• _WHAT IS BEING ASKED_
Take the lines of the data below from the very first through the line containing "<h3>What does this project do?</h2>" and output them exactly, pictures excluded.

• _INFORMATION GIVEN_
——————————

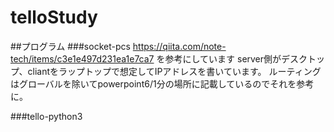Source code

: # telloStudy
##プログラム
###socket-pcs
https://qiita.com/note-tech/items/c3e1e497d231ea1e7ca7 を参考にしています
server側がデスクトップ、cliantをラップトップで想定してIPアドレスを書いています。
ルーティングはグローバルを除いてpowerpoint6/1分の場所に記載しているのでそれを参考に。


###tello-python3
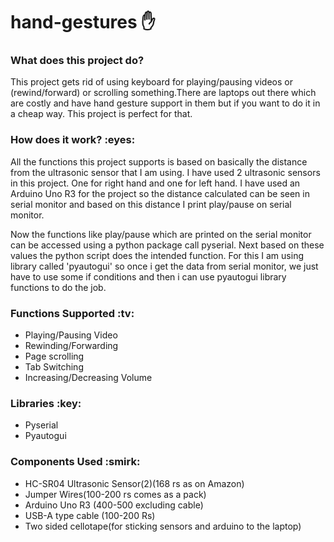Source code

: # hand-gestures :hand: 
<h3>What does this project do?</h2>
<p>This project gets rid of using keyboard for playing/pausing videos or (rewind/forward) or scrolling something.There are laptops out there which are costly and have hand gesture support in them but if you want to do it in a cheap way. This project is perfect for that.</p>
  
<h3> How does it work? :eyes:</h3>
<p>All the functions this project supports is based on basically the distance from the ultrasonic sensor that I am using. I have used 2 ultrasonic sensors in this project. One for right hand and one for left hand. I have used an Arduino Uno R3 for the project so the distance calculated can be seen in serial monitor and based on this distance I print play/pause on serial monitor.</p>
<p>Now the functions like play/pause which are printed on the serial monitor can be accessed using a python package call pyserial. Next based on these values the python script does the intended function. For this I am using library called 'pyautogui' so once i get the data from serial monitor, we just have to use some if conditions and then i can use pyautogui library functions to do the job.</p>

<h3>Functions Supported :tv:</h3>
<ul>
  <li>Playing/Pausing Video</li>
  <li>Rewinding/Forwarding</li>
  <li>Page scrolling</li>
  <li>Tab Switching</li>
  <li>Increasing/Decreasing Volume</li>

 </ul>

<h3>Libraries :key:</h3>
<ul>
  <li>Pyserial</li>
  <li>Pyautogui</li>
</ul>

<h3>Components Used :smirk:</h3>
<ul>
  <li>HC-SR04 Ultrasonic Sensor(2)(168 rs as on Amazon)</li>
  <li>Jumper Wires(100-200 rs comes as a pack)</li>
  <li>Arduino Uno R3 (400-500 excluding cable)</li>
  <li>USB-A type cable (100-200 Rs) </li>
  <li> Two sided cellotape(for sticking sensors and arduino to the laptop)</li>
</ul>
  
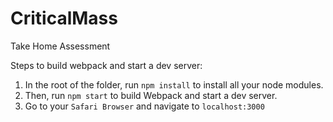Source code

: # CriticalMass
Take Home Assessment


Steps to build webpack and start a dev server:
1. In the root of the folder, run `npm install` to install all your node modules.
2. Then, run `npm start` to build Webpack and start a dev server.
3. Go to your `Safari Browser` and navigate to `localhost:3000`
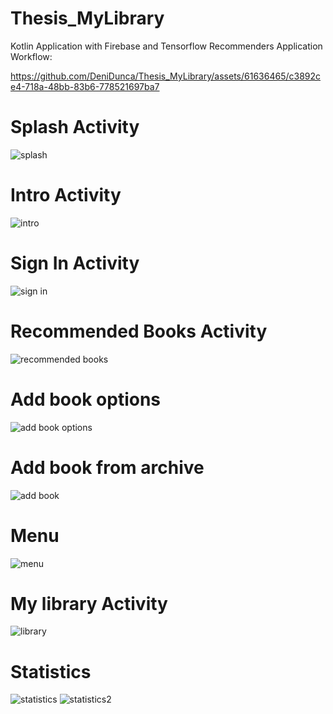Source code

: # Thesis_MyLibrary
Kotlin Application with Firebase and Tensorflow Recommenders 
Application Workflow:



https://github.com/DeniDunca/Thesis_MyLibrary/assets/61636465/c3892ce4-718a-48bb-83b6-778521697ba7



# Splash Activity
![splash](https://github.com/DeniDunca/Thesis_MyLibrary/assets/61636465/151ea625-f6d8-43a0-900a-e32092e236f5)
# Intro Activity
![intro](https://github.com/DeniDunca/Thesis_MyLibrary/assets/61636465/8d66a9da-12af-43a7-b39a-c2e687ce5ad7)
# Sign In Activity
![sign in](https://github.com/DeniDunca/Thesis_MyLibrary/assets/61636465/bd0b4c36-2357-4e4b-ba66-06fa48dd4319)
# Recommended Books Activity
![recommended books](https://github.com/DeniDunca/Thesis_MyLibrary/assets/61636465/9242eb7f-82a9-46ff-82f9-0c81eede316e)
# Add book options
![add book options](https://github.com/DeniDunca/Thesis_MyLibrary/assets/61636465/7a55a5a2-d91e-48ba-a868-5f029e206e8a)
# Add book from archive
![add book](https://github.com/DeniDunca/Thesis_MyLibrary/assets/61636465/7fb51553-adb3-4459-ba8f-b46b202a103c)
# Menu
![menu](https://github.com/DeniDunca/Thesis_MyLibrary/assets/61636465/40314510-1fdf-49de-9423-50578502733f)
# My library Activity
![library](https://github.com/DeniDunca/Thesis_MyLibrary/assets/61636465/21322bf7-1029-4a53-98e3-e88b468cbb6d)
# Statistics
![statistics](https://github.com/DeniDunca/Thesis_MyLibrary/assets/61636465/8cfe61b9-35c3-4128-b8fc-d92dc1ec86c9)
![statistics2](https://github.com/DeniDunca/Thesis_MyLibrary/assets/61636465/be46a619-1ff6-46e2-ac27-60a33e19db6d)
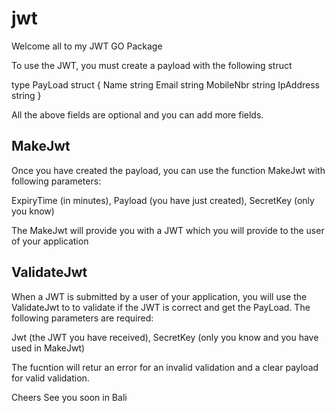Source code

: # jwt

Welcome all to my JWT GO Package

To use the JWT, you must create a payload with the following struct

type PayLoad struct {
	Name      string
	Email     string
	MobileNbr string
	IpAddress string
}

All the above fields are optional and you can add more fields. 

MakeJwt
-------
Once you have created the payload, you can use the function MakeJwt with following parameters:

ExpiryTime (in minutes),
Payload    (you have just created),
SecretKey  (only you know)

The MakeJwt will provide you with a JWT which you will provide to the user of your application

ValidateJwt
----------
When a JWT is submitted by a user of your application, you will use the ValidateJwt to to validate if the JWT is correct and get the PayLoad. 
The following parameters are required:

Jwt (the JWT you have received),
SecretKey  (only you know and you have used in MakeJwt)

The fucntion will retur an error for an invalid validation and a clear payload for valid validation.  

Cheers
See you soon in Bali






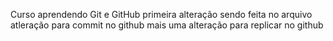 Curso aprendendo Git e GitHub
primeira alteração sendo feita no arquivo
atleração para commit no github
mais uma alteração para replicar no github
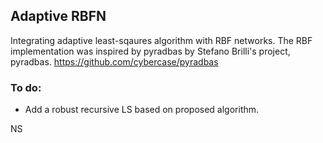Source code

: ## Adaptive RBFN
Integrating adaptive least-sqaures algorithm with RBF networks. 
The RBF implementation was inspired by pyradbas by Stefano Brilli's project, pyradbas. 
https://github.com/cybercase/pyradbas


### To do: 
- Add a robust recursive LS based on proposed algorithm. 

NS
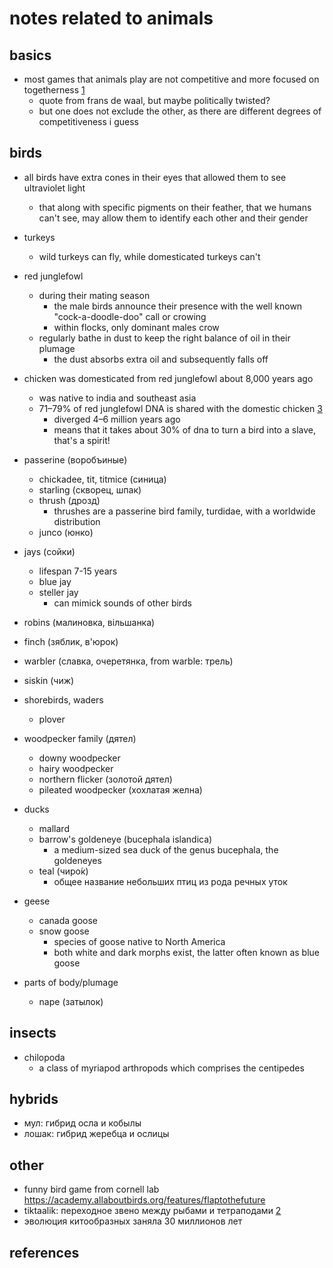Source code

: # notes related to animals

## basics

- most games that animals play are not competitive and more focused on togetherness [1]
  - quote from frans de waal, but maybe politically twisted?
  - but one does not exclude the other, as there are different degrees of competitiveness i guess


## birds

- all birds have extra cones in their eyes that allowed them to see ultraviolet light
  - that along with specific pigments on their feather, that we humans can't see, may allow them to identify each other and their gender

- turkeys
  - wild turkeys can fly, while domesticated turkeys can't

- red junglefowl
  - during their mating season
    - the male birds announce their presence with the well known "cock-a-doodle-doo" call or crowing
    - within flocks, only dominant males crow
  - regularly bathe in dust to keep the right balance of oil in their plumage
    - the dust absorbs extra oil and subsequently falls off

- chicken was domesticated from red junglefowl about 8,000 years ago
  - was native to india and southeast asia
  - 71–79% of red junglefowl DNA is shared with the domestic chicken [3]
    - diverged 4–6 million years ago
    - means that it takes about 30% of dna to turn a bird into a slave, that's a spirit!

- passerine (воробъиные)
  - chickadee, tit, titmice (синица)
  - starling (скворец, шпак)
  - thrush (дрозд)
    - thrushes are a passerine bird family, turdidae, with a worldwide distribution
  - junco (юнко)

- jays (сойки)
  - lifespan 7-15 years
  - blue jay
  - steller jay
    - can mimick sounds of other birds

- robins (малиновка, вільшанка)
- finch (зяблик, в'юрок)
- warbler (славка, очеретянка, from warble: трель)
- siskin (чиж)

- shorebirds, waders
  - plover

- woodpecker family (дятел)
  - downy woodpecker
  - hairy woodpecker
  - northern flicker (золотой дятел)
  - pileated woodpecker (хохлатая желна)

- ducks
  - mallard
  - barrow's goldeneye (bucephala islandica)
    - a medium-sized sea duck of the genus bucephala, the goldeneyes
  - teal (чиро́к)
    - общее название небольших птиц из рода речных уток

- geese
  - canada goose
  - snow goose 
    - species of goose native to North America
    - both white and dark morphs exist, the latter often known as blue goose

- parts of body/plumage
  - nape (затылок)


## insects

- chilopoda
  - a class of myriapod arthropods which comprises the centipedes


## hybrids

- мул: гибрид осла и кобылы
- лошак: гибрид жеребца и ослицы


## other

- funny bird game from cornell lab https://academy.allaboutbirds.org/features/flaptothefuture
- tiktaalik: переходное звено между рыбами и тетраподами [2]
- эволюция китообразных заняла 30 миллионов лет


## references

[1]: https://youtu.be/g8gStd80vwY?t=1288
[2]: https://youtu.be/Ajh1y5a2l3M?t=888
[3]: https://www.ncbi.nlm.nih.gov/pmc/articles/PMC7014787/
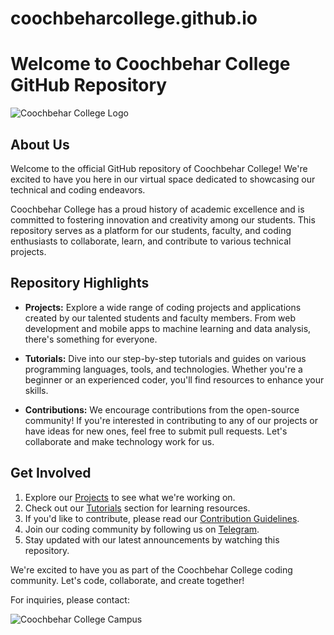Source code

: # coochbeharcollege.github.io
# Welcome to Coochbehar College GitHub Repository

![Coochbehar College Logo](college_logo.png)

## About Us

Welcome to the official GitHub repository of Coochbehar College! We're excited to have you here in our virtual space dedicated to showcasing our technical and coding endeavors.

Coochbehar College has a proud history of academic excellence and is committed to fostering innovation and creativity among our students. This repository serves as a platform for our students, faculty, and coding enthusiasts to collaborate, learn, and contribute to various technical projects.

## Repository Highlights

- **Projects:** Explore a wide range of coding projects and applications created by our talented students and faculty members. From web development and mobile apps to machine learning and data analysis, there's something for everyone.

- **Tutorials:** Dive into our step-by-step tutorials and guides on various programming languages, tools, and technologies. Whether you're a beginner or an experienced coder, you'll find resources to enhance your skills.

- **Contributions:** We encourage contributions from the open-source community! If you're interested in contributing to any of our projects or have ideas for new ones, feel free to submit pull requests. Let's collaborate and make technology work for us.

## Get Involved

1. Explore our [Projects](projects) to see what we're working on.
2. Check out our [Tutorials](tutorials) section for learning resources.
3. If you'd like to contribute, please read our [Contribution Guidelines](CONTRIBUTING.md).
4. Join our coding community by following us on [Telegram](https://t.me/CoochbeharCollege).
5. Stay updated with our latest announcements by watching this repository.

We're excited to have you as part of the Coochbehar College coding community. Let's code, collaborate, and create together!

For inquiries, please contact: 

![Coochbehar College Campus](campus_image.jpg)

——————————

• _ANSWER AREA_
Source code

: # telloStudy
##プログラム
###socket-pcs
https://qiita.com/note-tech/items/c3e1e497d231ea1e7ca7 を参考にしています
server側がデスクトップ、cliantをラップトップで想定してIPアドレスを書いています。
ルーティングはグローバルを除いてpowerpoint6/1分の場所に記載しているのでそれを参考に。


###tello-python3
Source code

: # hand-gestures :hand: 
<h3>What does this project do?</h2>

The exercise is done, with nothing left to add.